** Dataset records follows **

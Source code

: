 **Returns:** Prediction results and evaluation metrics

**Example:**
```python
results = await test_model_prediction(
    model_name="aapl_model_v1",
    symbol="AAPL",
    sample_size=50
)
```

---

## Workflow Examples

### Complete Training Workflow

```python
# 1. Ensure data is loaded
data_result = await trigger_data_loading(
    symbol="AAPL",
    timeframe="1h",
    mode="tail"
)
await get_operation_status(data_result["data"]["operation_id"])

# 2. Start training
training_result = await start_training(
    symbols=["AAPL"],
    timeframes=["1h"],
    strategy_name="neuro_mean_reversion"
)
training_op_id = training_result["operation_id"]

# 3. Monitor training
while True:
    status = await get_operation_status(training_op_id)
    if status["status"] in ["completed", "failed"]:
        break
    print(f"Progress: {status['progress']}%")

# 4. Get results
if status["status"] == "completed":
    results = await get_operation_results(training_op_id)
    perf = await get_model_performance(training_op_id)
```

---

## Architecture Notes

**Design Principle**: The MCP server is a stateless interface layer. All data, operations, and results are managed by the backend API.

** End of Dataset records **

■ Aim of the exercise
The lines to copy are those in the listing that contain "Workflow".

■ Exercise solution
## Workflow Examples
### Complete Training Workflow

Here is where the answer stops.